This I can tell you: the number of books I receive every week, the number I can actually read, and the number I decide to write about are always in a declining spiral. There are too many good books out there to review all of them. In the eight years I’ve been reviewing a book each week for CounterPunch, I have certainly missed many important ones. My goal instead has been to draw attention to writers who are not always mainstreamed and books—especially when they are novels—that can all too easily be overlooked but should not be. This is certainly true of Abdulrazak Gurnah’s most recent novel, Gravel Heart, a powerful story of family breakdown (especially a painful father/son relationship), exquisitely written and deftly told, a story so believable you turn the last page wondering if the book is memoir and not fiction. Besides some obvious similarities with the writer’s own life, Gravel Heart should more accurately be regarded as a talented novelist’s crowning achievement to an impressive writing career. I say that aware that you may never have heard of Gurnah yet alone read anything he has written.

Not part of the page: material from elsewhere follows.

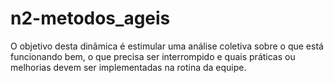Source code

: # n2-metodos_ageis
O objetivo desta dinâmica é estimular uma análise coletiva sobre o que está funcionando bem, o que precisa ser interrompido e quais práticas ou melhorias devem ser implementadas na rotina da equipe.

Abdulrazak Gurnah was born and raised in Zanzibar. The imported educational system was British, though Koranic schools taught the traditional Muslim education, until the revolution of 1964, when the island territory was caught in a Cold War gavotte between the East and the West. Much of the instability of the era is woven into the background of Gravel Heart, especially political violence. People were abducted and subsequently disappeared; in theory, women were liberated but often treated as little more than objects; powerful authorities controlled the government. There was rampant abuse of power and subsequent family breakdown within a quasi-Marxist context. Gurnah lived through all of this, especially the impact on families, and—like his main character in Gravel Heart—left Zanzibar when he was still young for education in Britain.
The confusion for Salim, the novel’s main character, happens abruptly when he is seven, and suddenly his father leaves the family and moves into a rented room, with no explanation that his son can understand. Salim and his mother have been abandoned; the culprit is clearly the father. But the boy’s mother continues to cook her husband’s food and take it to him each day. When Salim is eleven, he begins the daily delivery of food to his silent father, seeking an explanation from the morose man, but nothing is forthcoming. About the same time, Salim’s uncle, Amir—his mother’s brother who lives with them—has a sudden rise in expectations, and quite unexpectedly the boy’s mother is pregnant again, leading to the birth of Salim’s sister at a time when he has already entered secondary school.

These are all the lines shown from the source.